TASK PROMPT
Match on the string "https" in the entries below and return every matching line.

Recorded data:
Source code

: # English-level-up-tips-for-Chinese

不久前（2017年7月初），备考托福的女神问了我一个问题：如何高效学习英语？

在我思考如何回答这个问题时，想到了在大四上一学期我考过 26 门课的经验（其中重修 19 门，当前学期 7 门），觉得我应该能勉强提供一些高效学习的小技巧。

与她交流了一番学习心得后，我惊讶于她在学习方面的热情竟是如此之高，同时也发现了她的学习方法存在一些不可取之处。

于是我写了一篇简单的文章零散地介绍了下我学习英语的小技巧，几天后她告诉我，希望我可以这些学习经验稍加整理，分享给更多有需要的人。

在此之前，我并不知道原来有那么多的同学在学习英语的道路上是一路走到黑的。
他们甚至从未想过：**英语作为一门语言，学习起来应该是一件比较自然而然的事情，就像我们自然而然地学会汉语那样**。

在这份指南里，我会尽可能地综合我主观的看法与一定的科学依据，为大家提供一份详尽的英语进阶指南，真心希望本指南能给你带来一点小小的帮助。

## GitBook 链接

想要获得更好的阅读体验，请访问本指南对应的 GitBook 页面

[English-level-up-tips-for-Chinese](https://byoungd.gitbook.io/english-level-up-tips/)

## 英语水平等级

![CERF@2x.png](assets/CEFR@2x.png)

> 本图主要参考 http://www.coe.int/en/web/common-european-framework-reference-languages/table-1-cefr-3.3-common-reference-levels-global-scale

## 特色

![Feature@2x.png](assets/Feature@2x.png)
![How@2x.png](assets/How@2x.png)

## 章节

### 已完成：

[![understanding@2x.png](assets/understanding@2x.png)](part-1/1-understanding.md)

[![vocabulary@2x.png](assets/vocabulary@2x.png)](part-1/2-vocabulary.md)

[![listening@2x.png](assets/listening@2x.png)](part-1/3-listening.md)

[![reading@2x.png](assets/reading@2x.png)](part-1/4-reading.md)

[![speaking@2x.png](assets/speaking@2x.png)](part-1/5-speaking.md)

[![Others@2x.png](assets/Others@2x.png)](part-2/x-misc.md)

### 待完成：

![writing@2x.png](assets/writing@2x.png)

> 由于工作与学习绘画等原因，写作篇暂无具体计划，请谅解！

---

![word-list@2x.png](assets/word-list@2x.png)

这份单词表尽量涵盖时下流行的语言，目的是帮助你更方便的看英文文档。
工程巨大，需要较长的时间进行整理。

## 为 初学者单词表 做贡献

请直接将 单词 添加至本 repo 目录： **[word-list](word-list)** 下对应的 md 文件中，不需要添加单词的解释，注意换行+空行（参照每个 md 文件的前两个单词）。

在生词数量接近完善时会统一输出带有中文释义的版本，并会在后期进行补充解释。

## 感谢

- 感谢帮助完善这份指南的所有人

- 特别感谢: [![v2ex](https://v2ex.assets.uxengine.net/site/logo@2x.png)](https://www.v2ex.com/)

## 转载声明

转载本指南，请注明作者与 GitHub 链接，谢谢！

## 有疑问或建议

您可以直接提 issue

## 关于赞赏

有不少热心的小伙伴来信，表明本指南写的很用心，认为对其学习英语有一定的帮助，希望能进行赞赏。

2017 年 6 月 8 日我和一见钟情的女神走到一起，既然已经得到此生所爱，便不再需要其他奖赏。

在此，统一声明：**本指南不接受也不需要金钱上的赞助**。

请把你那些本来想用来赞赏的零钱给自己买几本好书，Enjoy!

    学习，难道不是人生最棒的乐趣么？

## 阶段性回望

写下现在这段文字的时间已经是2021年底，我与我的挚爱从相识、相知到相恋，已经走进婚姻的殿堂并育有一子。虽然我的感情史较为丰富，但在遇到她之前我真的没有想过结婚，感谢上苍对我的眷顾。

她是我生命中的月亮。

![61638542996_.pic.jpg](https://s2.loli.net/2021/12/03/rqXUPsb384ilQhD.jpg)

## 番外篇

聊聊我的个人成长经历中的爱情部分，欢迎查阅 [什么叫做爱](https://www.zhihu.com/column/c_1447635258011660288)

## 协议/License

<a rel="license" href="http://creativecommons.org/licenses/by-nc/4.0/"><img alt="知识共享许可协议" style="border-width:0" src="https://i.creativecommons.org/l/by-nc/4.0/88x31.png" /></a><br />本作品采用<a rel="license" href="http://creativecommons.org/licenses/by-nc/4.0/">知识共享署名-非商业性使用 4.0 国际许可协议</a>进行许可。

SOLUTION TO THE EXERCISE
[English-level-up-tips-for-Chinese](https://byoungd.gitbook.io/english-level-up-tips/)
- 特别感谢: [![v2ex](https://v2ex.assets.uxengine.net/site/logo@2x.png)](https://www.v2ex.com/)
![61638542996_.pic.jpg](https://s2.loli.net/2021/12/03/rqXUPsb384ilQhD.jpg)
聊聊我的个人成长经历中的爱情部分，欢迎查阅 [什么叫做爱](https://www.zhihu.com/column/c_1447635258011660288)
<a rel="license" href="http://creativecommons.org/licenses/by-nc/4.0/"><img alt="知识共享许可协议" style="border-width:0" src="https://i.creativecommons.org/l/by-nc/4.0/88x31.png" /></a><br />本作品采用<a rel="license" href="http://creativecommons.org/licenses/by-nc/4.0/">知识共享署名-非商业性使用 4.0 国际许可协议</a>进行许可。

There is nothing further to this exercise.